Antarctic Melting May be Speeding Up
HOBART (Australia) - Rising sea levels and melting polar ice-sheets are at upper limits of projections, leaving some human population centers already unable to cope, top world scientists say as they analyze latest satellite data.
A United Nations report by the Intergovernmental Panel on Climate Change (IPCC) in February projected sea level gains of 18-59 centimeters (7-23 inches) this century from temperature rises of 1.8-4.0 Celsius (3.2-7.8 Farenheit).![]()
“Observations are in the very upper edge of the projections,” leading Australian marine scientist John Church told Reuters.
“I feel that we’re getting uncomfortably close to threshold,” said Church, of Australia’s CSIRO Marine and Atmospheric Research said.
Past this level, parts of the Antarctic and Greenland would approach a virtually irreversible melting that would produce sea level rises of meters, he said.
There has been no repeat in the Antarctic of the 2002 break-up of part of the Larsen ice shelf that created a 500 billion ton iceberg as big as Luxembourg.
But the Antarctic Peninsula is warming faster than anywhere else on Earth, and glaciers are in massive retreat.
“There have been doomsday scenarios that west Antarctica could collapse quite quickly. And there’s six meters of sea level in west Antarctica,” says Tas van Ommen, a glaciologist at the Hobart-based Australian Antarctic Division.
Doomsday has not yet arrived.
But even in east Antarctica, which is insulated from global warming by extreme cold temperatures and high-altitudes, new information shows the height of the Tottenham Glacier near Australia’s Casey Base has fallen by 10 meters over 15-16 years.
MELTING POLES
Scientists say massive glacier retreat at Heard Island, 1,000 km (620 miles) north of Antarctica, is an example of how fringe areas of the polar region are melting.

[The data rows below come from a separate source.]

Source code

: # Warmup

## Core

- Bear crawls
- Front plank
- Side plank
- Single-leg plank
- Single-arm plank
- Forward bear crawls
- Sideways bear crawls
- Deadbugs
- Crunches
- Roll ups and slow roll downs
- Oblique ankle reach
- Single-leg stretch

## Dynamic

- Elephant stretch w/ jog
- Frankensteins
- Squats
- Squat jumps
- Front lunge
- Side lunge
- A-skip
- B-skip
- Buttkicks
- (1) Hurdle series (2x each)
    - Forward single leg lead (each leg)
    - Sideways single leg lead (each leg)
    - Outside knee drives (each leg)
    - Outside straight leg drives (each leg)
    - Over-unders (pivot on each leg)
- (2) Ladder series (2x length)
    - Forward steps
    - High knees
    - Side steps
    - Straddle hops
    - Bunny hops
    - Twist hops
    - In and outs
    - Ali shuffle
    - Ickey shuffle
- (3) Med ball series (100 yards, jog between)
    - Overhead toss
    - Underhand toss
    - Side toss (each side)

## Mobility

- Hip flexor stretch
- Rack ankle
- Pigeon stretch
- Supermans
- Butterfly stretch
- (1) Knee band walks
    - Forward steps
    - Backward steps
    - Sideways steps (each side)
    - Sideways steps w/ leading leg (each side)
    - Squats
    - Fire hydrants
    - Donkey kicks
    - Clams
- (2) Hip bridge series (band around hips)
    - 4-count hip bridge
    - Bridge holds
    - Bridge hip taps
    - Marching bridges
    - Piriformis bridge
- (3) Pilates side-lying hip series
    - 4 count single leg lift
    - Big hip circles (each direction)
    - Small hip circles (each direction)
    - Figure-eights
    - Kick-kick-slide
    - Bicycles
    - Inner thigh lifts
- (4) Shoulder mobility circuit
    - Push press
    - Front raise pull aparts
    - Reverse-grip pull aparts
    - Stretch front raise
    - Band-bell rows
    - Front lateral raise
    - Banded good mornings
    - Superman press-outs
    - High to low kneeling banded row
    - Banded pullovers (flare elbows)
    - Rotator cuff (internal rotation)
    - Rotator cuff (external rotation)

The break-up of ice in Antarctica to create icebergs is also opening pathways for accelerated flows to the sea by glaciers.
Church pointed out that sea levels were 4-6 meters higher more than 100,000 years ago when temperatures were at levels expected to be reached at the end of this century.
Dynamic ice-flows could add 25 percent to IPCC forecasts of sea level rise, van Ommen said.
Australian scientist John Hunter, who has focused on historical sea level information, said that to keep the sea water out, communities would need to begin raising sea walls.
“There’s lots of places where you can’t do that and where you’ll have to put up with actual flooding,” he said.
This was already happening in the south of England, where local councils and governments could not afford to protect all areas from sea water erosion as land continued to sink.
About 100 million people around the world live within a meter of the present-day sea level, CSIRO Marine Research senior principal research scientist Steve Rintoul said. “Those 100 million people will need to go somewhere,” he said.
Worse, every meter of sea level rise causes an inland recession of around 100 meters (300 feet) and more erosion occurs with every storm.
“You can’t just say we’ll just put sea walls,” Hunter said.
Copyright ©2007 Reuters








This is a scary story, or should be, but it doesn’t mention something even scarier: what is happening with methane. If the poles melt more rapidly, they will expose larger areas of tundra to warming that will release vast amounts of trapped frozen methane, as well as thawing vast areas of swamp and peat bogs which will produce even more methane in the process of decay that will ensue. That methane is 23 times as powerful a global warming blanket as is carbon dioxide, and will accelerate the warming already underway.
There’s good reason to believe we could end up seeing a runaway warming of unimaginable speed in a decade or two–forget the end of the century.
Dave Lindorff
www.thiscantbehappening.net
Every species of plant and animal has been tortured unmercifully by humans since they appeared on this planet with their theories of conquest and dominionism. We have finally `done it’ to ourselves. Some omniscient being somewhere is having a good laugh.